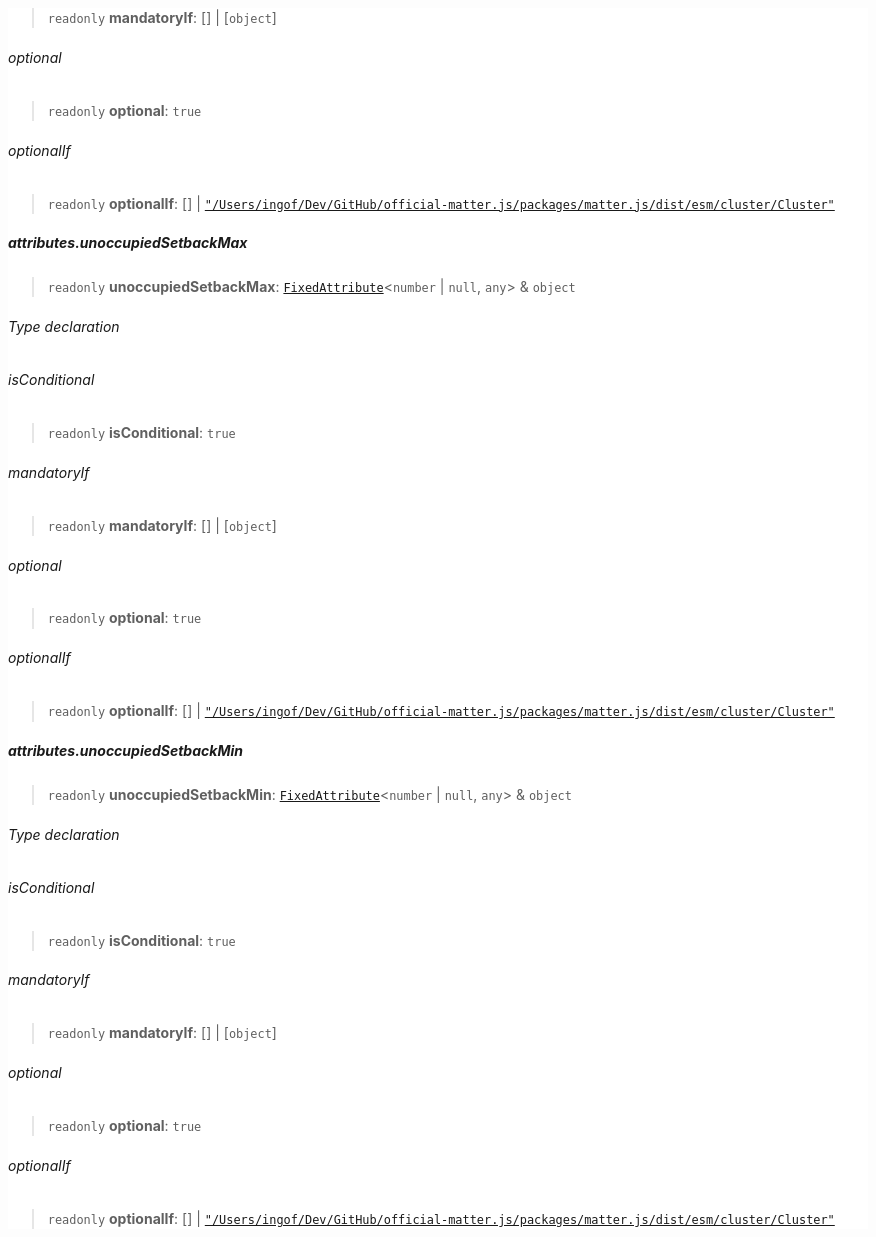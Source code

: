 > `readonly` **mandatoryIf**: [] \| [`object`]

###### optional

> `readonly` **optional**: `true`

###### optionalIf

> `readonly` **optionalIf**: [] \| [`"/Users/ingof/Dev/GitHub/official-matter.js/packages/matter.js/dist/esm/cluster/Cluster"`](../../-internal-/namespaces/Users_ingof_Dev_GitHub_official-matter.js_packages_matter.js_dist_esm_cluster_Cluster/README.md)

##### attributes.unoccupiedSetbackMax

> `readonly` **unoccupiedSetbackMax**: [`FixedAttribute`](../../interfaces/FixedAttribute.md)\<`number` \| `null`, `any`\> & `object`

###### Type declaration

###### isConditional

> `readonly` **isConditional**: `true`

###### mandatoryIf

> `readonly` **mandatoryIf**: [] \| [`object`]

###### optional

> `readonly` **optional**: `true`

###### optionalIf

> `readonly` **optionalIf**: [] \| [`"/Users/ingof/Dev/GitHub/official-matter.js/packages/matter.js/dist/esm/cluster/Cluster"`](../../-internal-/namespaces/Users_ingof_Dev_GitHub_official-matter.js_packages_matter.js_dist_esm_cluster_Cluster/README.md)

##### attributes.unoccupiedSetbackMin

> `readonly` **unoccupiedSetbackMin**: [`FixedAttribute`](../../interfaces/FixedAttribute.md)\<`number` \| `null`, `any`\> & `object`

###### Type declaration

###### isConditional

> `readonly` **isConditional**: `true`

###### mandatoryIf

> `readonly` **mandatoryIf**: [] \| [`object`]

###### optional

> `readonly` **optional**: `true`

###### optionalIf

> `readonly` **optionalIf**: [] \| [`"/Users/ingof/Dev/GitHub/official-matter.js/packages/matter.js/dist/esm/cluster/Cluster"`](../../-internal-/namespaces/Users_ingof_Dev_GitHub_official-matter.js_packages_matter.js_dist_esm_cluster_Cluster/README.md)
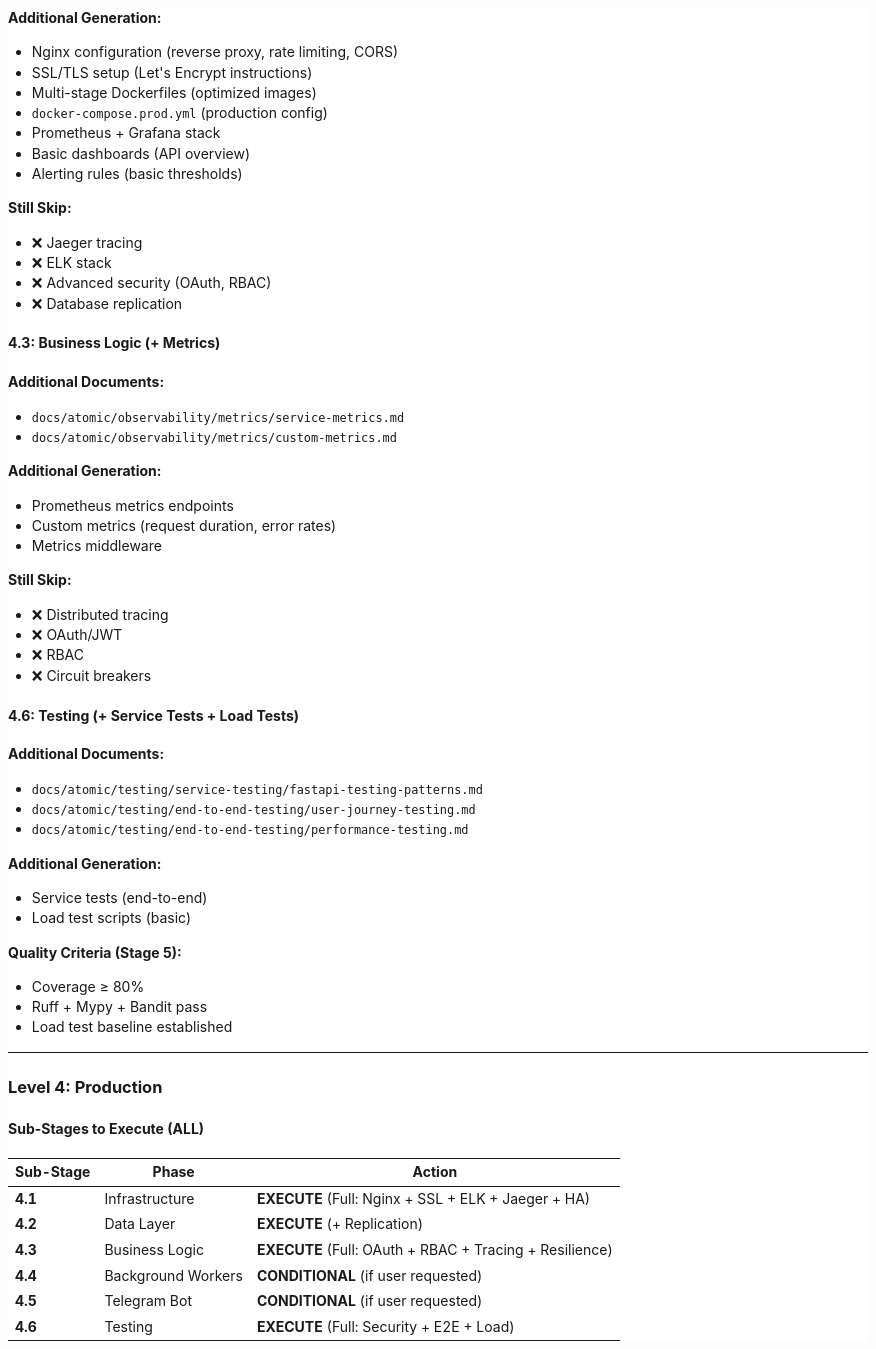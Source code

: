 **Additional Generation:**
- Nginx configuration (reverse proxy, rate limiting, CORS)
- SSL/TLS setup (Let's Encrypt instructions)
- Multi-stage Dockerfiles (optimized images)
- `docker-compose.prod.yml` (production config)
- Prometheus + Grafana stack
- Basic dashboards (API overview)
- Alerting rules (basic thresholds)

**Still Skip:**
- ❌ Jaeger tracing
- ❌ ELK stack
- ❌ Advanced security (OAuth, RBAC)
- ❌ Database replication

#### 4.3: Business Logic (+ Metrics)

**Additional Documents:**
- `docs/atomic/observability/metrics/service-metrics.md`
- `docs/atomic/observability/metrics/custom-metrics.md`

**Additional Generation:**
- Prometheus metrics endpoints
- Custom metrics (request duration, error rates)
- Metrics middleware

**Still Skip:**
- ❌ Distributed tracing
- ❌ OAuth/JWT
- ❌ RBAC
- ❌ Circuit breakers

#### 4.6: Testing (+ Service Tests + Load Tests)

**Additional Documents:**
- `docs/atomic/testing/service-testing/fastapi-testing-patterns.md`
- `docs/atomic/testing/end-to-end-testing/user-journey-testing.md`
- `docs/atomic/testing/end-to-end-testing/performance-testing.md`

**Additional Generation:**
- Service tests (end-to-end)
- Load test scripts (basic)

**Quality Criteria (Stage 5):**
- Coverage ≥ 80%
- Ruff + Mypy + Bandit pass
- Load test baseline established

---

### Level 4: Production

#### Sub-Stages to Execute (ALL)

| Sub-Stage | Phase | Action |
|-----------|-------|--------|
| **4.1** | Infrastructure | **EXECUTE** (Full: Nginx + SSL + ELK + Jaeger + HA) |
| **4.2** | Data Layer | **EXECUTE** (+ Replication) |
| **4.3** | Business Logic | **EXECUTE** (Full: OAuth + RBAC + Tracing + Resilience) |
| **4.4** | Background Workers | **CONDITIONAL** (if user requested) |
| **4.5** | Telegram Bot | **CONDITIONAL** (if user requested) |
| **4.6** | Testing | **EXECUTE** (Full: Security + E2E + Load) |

• • • •

Instructions for the task
Scan the material above for the string "stack". Copy each line that holds it.

Expected answer
- Prometheus + Grafana stack
- ❌ ELK stack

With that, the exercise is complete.